Khotibul mengatakan UU Pilpres mensyaratkan minimal ada dua pasangan capres-cawapres di Pilpres 2014. Jika tak ada dua pasang sampai batas waktu pendaftaran capres dan cawapres yang ditentukan, maka akan diberi perpanjangan waktu hingga terbentuk dua calon.
"Kalau belum ada dua calon, kita memberikan waktu agar koalisi partai yang masih tersedia terbentuk, misalnya tinggal partai dan partai mana, mau tidak mau harus koalisi," ujarnya.
Senada dengan Khotibul, anggota Komisi II Nurul Arifin mengatakan harus ada minimal dua pasang capres yang berlaga di Pilpres 2014. Tak ada aturan yang mengakomodir hanya satu capres di Pilpres 2014.
"Tidak bisa (satu capres-red) bukan hanya tidak mungkin. Nggak terlaksana itu Pilpresnya," ujar Nurul.
Pengamat politik dari Universitas Indonesia Adrinov Chaniago menilai mungkin saja pemilihan presiden nanti hanya satu pasangan capres-cawapres, yakni Jokowi dengan cawapresnya.

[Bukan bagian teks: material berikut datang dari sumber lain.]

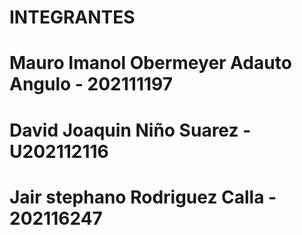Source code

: <h1>INTEGRANTES
<h1>Mauro Imanol Obermeyer Adauto Angulo - 202111197     
<h1>David Joaquin Niño Suarez - U202112116     
<h1>Jair stephano Rodriguez Calla - 202116247       
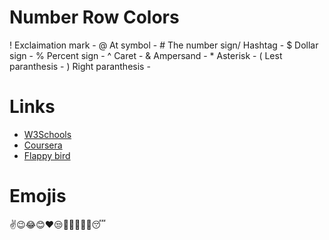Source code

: # Number Row Colors
! Exclaimation mark -
@ At symbol -
\# The number sign/ Hashtag -
$ Dollar sign - 
% Percent sign -
^ Caret -
& Ampersand -
\* Asterisk -
( Lest paranthesis -
) Right paranthesis -
# Links
* [W3Schools](https://www.w3schools.com/)
* [Coursera](https://www.coursera.org/)
* [Flappy bird](https://flappybird.io/)
# Emojis
✌️😉😂😊❤️😒😶‍🌫️🙄🫥🥱😴
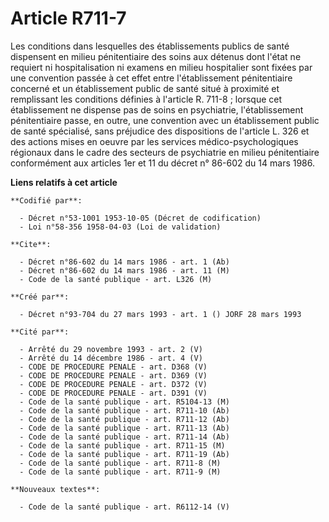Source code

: # Article R711-7

Les conditions dans lesquelles des établissements publics de santé dispensent en milieu pénitentiaire des soins aux détenus
dont l'état ne requiert ni hospitalisation ni examens en milieu hospitalier sont fixées par une convention passée à cet effet
entre l'établissement pénitentiaire concerné et un établissement public de santé situé à proximité et remplissant les
conditions définies à l'article R. 711-8 ; lorsque cet établissement ne dispense pas de soins en psychiatrie, l'établissement
pénitentiaire passe, en outre, une convention avec un établissement public de santé spécialisé, sans préjudice des
dispositions de l'article L. 326 et des actions mises en oeuvre par les services médico-psychologiques régionaux dans le
cadre des secteurs de psychiatrie en milieu pénitentiaire conformément aux articles 1er et 11 du décret n° 86-602 du 14 mars
1986.

**Liens relatifs à cet article**

	**Codifié par**:

	  - Décret n°53-1001 1953-10-05 (Décret de codification)
	  - Loi n°58-356 1958-04-03 (Loi de validation)

	**Cite**:

	  - Décret n°86-602 du 14 mars 1986 - art. 1 (Ab)
	  - Décret n°86-602 du 14 mars 1986 - art. 11 (M)
	  - Code de la santé publique - art. L326 (M)

	**Créé par**:

	  - Décret n°93-704 du 27 mars 1993 - art. 1 () JORF 28 mars 1993

	**Cité par**:

	  - Arrêté du 29 novembre 1993 - art. 2 (V)
	  - Arrêté du 14 décembre 1986 - art. 4 (V)
	  - CODE DE PROCEDURE PENALE - art. D368 (V)
	  - CODE DE PROCEDURE PENALE - art. D369 (V)
	  - CODE DE PROCEDURE PENALE - art. D372 (V)
	  - CODE DE PROCEDURE PENALE - art. D391 (V)
	  - Code de la santé publique - art. R5104-13 (M)
	  - Code de la santé publique - art. R711-10 (Ab)
	  - Code de la santé publique - art. R711-12 (Ab)
	  - Code de la santé publique - art. R711-13 (Ab)
	  - Code de la santé publique - art. R711-14 (Ab)
	  - Code de la santé publique - art. R711-15 (M)
	  - Code de la santé publique - art. R711-19 (Ab)
	  - Code de la santé publique - art. R711-8 (M)
	  - Code de la santé publique - art. R711-9 (M)

	**Nouveaux textes**:

	  - Code de la santé publique - art. R6112-14 (V)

Adrinov mengatakan, Jokowi effect telah gagal di Pileg karena ketidakmampuan PDIP mengelola modal politik tersebut. Sehingga suara partai berlambang kepala banteng moncong putih itu berhenti di angka 19 persen. Namun kondisi pileg berbeda dengan dinamika yang akan terjadi jelang pilpres.
"Elektabilitas Jokowi sebagai capres masih sangat kuat dan jauh melampaui kandidat lainnya. Sementara di pileg, pemilih memilih partai. Kampanye negatif 'PDIP No, Jokowi Yes' sepertinya berhasil di tengah ketidakmampuan PDIP. Jadi untuk pilpres sepertinya akan berbeda," ujar Adrinov saat berbincang dengan detikcom, Kamis (10/4/2014).